Monday, August 30, 2010

Memory leaks, log analysis and Unix command-line tools

I had cause recently to tackle a fairly tricky memory leak bug in the Delphi compiler as hosted by the IDE. The test case for the bug was complicated: compiling and running a large portion of the IDE itself. After a compile, subsequent debug runs of the IDE kept on increasing the debugging IDE's memory usage.

The memory profiler in Automated QA's AQtime tool provided a very rough indication of the call stack that allocated the memory. The reason it was very rough, and frankly, not particularly useful, was because the Delphi compiler uses a memory suballocator for performance and complexity reasons. Dcc - the Delphi compiler - has roughly 3 different classes of memory allocation: memory associated with a unit, memory associated with a depth in the call stack, and temporary memory that will be done away with periodically, in particular, memory associated with parsing the syntax tree for any one procedure and generating code for it. What the stack from AQtime did tell me was that the memory was (at least initially) associated with unit allocations. Since the compiler reuses memory as units get freed, the initial allocation isn't necessarily the one that gets leaked

To get better insight into what happened around the allocator, I instrumented it. The Delphi compiler in its debug build has a simple logging system. Every logging point has a string associated with it, and by specifying a list of globs in an environment variable, the compiler will output more or less logging info, according to how those globs match the strings associated with each logging point. For example, a log point inside the memory allocator might look like "dcc.memory.alloc", and another like "". A glob like "dcc.memory.*" would then match both of these; alternatively, "*.free;*.alloc" would match both of them, but also other logical allocations and frees that use the same naming convention. Whether or not any logging point is matched by the log glob is usually cached in static variables at each logging point, so there's surprisingly little performance loss even from very aggressive logging.

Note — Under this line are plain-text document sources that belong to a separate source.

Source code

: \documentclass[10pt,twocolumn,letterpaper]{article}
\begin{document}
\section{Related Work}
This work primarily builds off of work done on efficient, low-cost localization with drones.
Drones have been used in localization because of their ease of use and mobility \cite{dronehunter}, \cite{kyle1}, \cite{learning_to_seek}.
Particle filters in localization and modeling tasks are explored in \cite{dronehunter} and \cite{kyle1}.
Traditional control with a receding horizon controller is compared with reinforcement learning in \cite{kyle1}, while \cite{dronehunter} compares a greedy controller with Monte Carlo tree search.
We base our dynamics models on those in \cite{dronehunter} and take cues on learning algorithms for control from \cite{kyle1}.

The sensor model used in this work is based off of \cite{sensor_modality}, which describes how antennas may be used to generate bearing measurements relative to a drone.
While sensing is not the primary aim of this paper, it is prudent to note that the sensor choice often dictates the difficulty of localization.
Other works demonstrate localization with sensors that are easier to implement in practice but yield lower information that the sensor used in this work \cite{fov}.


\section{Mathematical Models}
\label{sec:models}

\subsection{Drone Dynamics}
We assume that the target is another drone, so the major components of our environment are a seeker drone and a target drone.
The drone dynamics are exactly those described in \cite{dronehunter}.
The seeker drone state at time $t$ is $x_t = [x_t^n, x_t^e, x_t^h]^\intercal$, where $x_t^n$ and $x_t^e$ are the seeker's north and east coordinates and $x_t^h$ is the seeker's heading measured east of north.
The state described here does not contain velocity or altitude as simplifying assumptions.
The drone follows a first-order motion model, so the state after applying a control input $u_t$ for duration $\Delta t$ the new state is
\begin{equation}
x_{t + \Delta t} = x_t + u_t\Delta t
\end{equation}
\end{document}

I ended up with a log file which output every new unit allocation, along with all the unit frees, and some supplementary logging relating to how the compiler managed the state of units - information it used to decide whether or not to free the unit, or keep it around for reuse later. It ended up being about 2.4G in size. That's a little big to try and eyeball, so I used some tools to whittle down the interesting bits.

There's a general pattern I use; probably not the most efficient, but it works well for me because it uses the Unix-standard (Cygwin in my case) command-line tools I use most often, rather than other tools that might be more suited but I'm less familiar with. It generally goes like this:

egrep -o 'interesting regex' log | sed -r 's|.*boring (interesting).*|\1|'

That is, it extracts just the interesting lines out, then only the interesting bits of those lines, using extended regex with egrep, and extended regex with a capture in sed. The sed s command is a substitution; I substitute the entire line with the captured interesting bit.

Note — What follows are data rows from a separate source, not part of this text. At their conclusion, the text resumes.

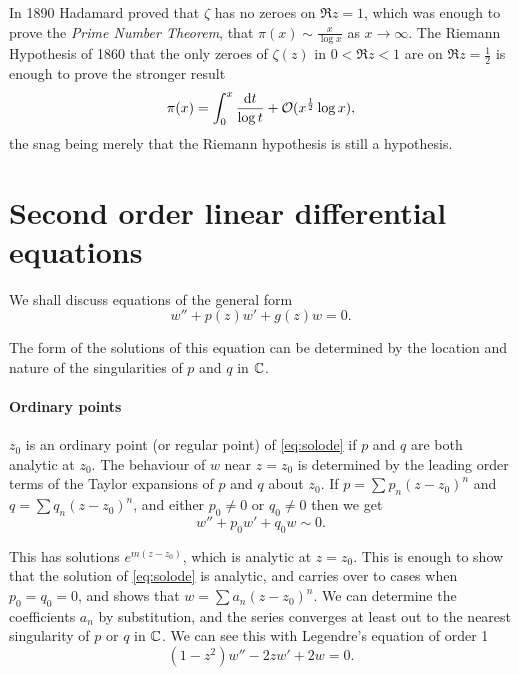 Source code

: \documentclass{notes}
\newcommand{\cO}{\mathcal{O}}
\theoremstyle{plain}
\begin{document}
In 1890 Hadamard proved that $\zeta$ has no zeroes on $\Re z = 1$, which
was enough to prove the \emph{Prime Number Theorem}, that
$\pi(x) \sim \frac{x}{\log x}$ as $x \to \infty$.  The Riemann Hypothesis
of 1860 that the only zeroes of $\zeta(z)$ in $0 < \Re z < 1$ are on
$\Re z = \frac{1}{2}$ is enough to prove the stronger result
\[
\pi(x) = \int_0^x \frac{\ud t}{\log t} + \cO (x^{\frac{1}{2}} \log x),
\]
the snag being merely that the Riemann hypothesis is still a hypothesis.

\chapter[Second order linear ODE\lowercase{s}]%
{Second order linear differential equations}

We shall discuss equations of the general form
\begin{equation}\label{eq:solode}
w'' + p(z) w' + g(z) w = 0.
\end{equation}

The form of the solutions of this equation can be determined by the location
and nature of the singularities of $p$ and $q$ in $\mathbb{C}$.

\subsubsection*{Ordinary points}

$z_0$ is an ordinary point (or regular point) of \eqref{eq:solode} if
$p$ and $q$ are both analytic at $z_0$.  The behaviour of $w$ near
$z=z_0$ is determined by the leading order terms of the Taylor expansions
of $p$ and $q$ about $z_0$.  If $p = \sum p_n (z-z_0)^n$ and $q
= \sum q_n (z-z_0)^n$, and either $p_0 \neq 0$ or $q_0 \neq 0$ then we get
\begin{equation}\label{eq:lotode}
w'' + p_0 w' + q_0 w \sim 0.
\end{equation}

This has solutions $e^{m (z-z_0)}$, which is analytic at $z=z_0$.  This is
enough to show that the solution of \eqref{eq:solode} is analytic, and
carries over to cases when $p_0 = q_0 = 0$, and shows
that $w = \sum a_n (z-z_0)^n$.  We can determine the coefficients $a_n$
by substitution, and the series converges at least out to the nearest
singularity of $p$ or $q$ in $\mathbb{C}$.  We can see this with Legendre's
equation of order 1
\begin{equation}\label{eq:legone}
(1-z^2) w'' - 2 z w' + 2 w = 0.
\end{equation}
\end{document}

Using this technique, I extracted every allocation address into one temporary output file and every deallocation address into another. I could then do set operations on them to discover allocations that aren't matched by deallocations:

sort allocs deallocs deallocs | uniq -u > leaks

Sort will bring all the allocations and deallocations together. Uniq, without any arguments, reduces consecutive duplicate lines down to a single line; but with -u, it removes all lines that are part of consecutive duplicates, and leaves the unique lines. By specifying deallocs twice, I guarantee that no deallocations with an unmatched allocation will appear in the output; only allocations with an unmatched deallocation.

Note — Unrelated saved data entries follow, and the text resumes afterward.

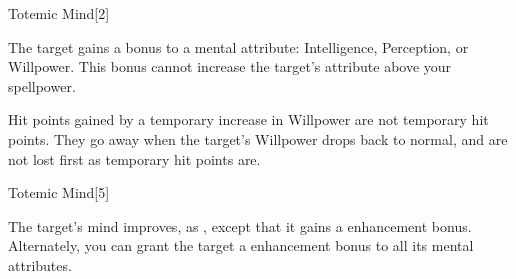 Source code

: \begin{spellsection}{Totemic Mind}[2]
    \begin{spellheader}
    \end{spellheader}
    \begin{spellcontent}
        \begin{spelltargetinginfo}
        \end{spelltargetinginfo}
        \begin{spelleffects}
            \spelleffect The target gains a  bonus to a mental attribute: Intelligence, Perception, or Willpower. This bonus cannot increase the target's attribute above your spellpower.
            \spelldur \durpersonallong
        \end{spelleffects}
    \end{spellcontent}
    \begin{spellfooter}
        \spellnotes Hit points gained by a temporary increase in Willpower are not temporary hit points. They go away when the target's Willpower drops back to normal, and are not lost first as temporary hit points are.
    \end{spellfooter}
\end{spellsection}

\begin{spellsection}[Greater]{Totemic Mind}[5]
    \begin{spellheader}
    \end{spellheader}
    \begin{spellcontent}
        \begin{spelltargetinginfo}
        \end{spelltargetinginfo}
        \begin{spelleffects}
            \spelleffect The target's mind improves, as , except that it gains a  enhancement bonus. Alternately, you can grant the target a  enhancement bonus to all its mental attributes.
            \spelldur \durpersonallong
        \end{spelleffects}
    \end{spellcontent}
    \begin{spellfooter}
    \end{spellfooter}
\end{spellsection}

Often this is sufficient. But in this case, the enormous amount of churn, thousands of units, meant that duplicate memory locations were showing up, associated with different units. How did I know this? I did this:

fgrep -f leaks log | egrep -o 'interesting etc.' ...

Fgrep searches for fixed strings rather than regexes, which is much faster. The -f argument tells fgrep to load the list of fixed strings from the subsequent file argument, one string per line. This is a quick way of whittling down a log file to only those lines containing one of possibly thousands of strings.

When slightly more processing is needed, a different approach can work, using bash:

for item in $(<leaks); do fgrep "$item" log | ...; done > output

That works well if you don't expect $item to contain spaces; bash breaks it up on each whitespace boundary, rather than each line. For lines, I prefer this:

cat leaks | while read -r line; do ...; done > output

I use the redundant cat at the start for readability and ease of use; bash would otherwise need the input redirector (<) at the end of the command. The bash command "read" loads a line from standard input into the specified variable. The -r argument prevents it from messing with the string, doing funny things with backslashes, which, in my experience, is almost always undesirable.

Anyhow, to get around the duplicate problem, I changed tack. I modified my filtering so that I had a simple text file consisting of lines like "alloc <address>" and "free <address>" in chronological order of the event, and then wrote a simple program which kept track of each address in a hash table, so that it wouldn't be fooled by reuse of addresses. This got me an unambiguous list of leaked allocations.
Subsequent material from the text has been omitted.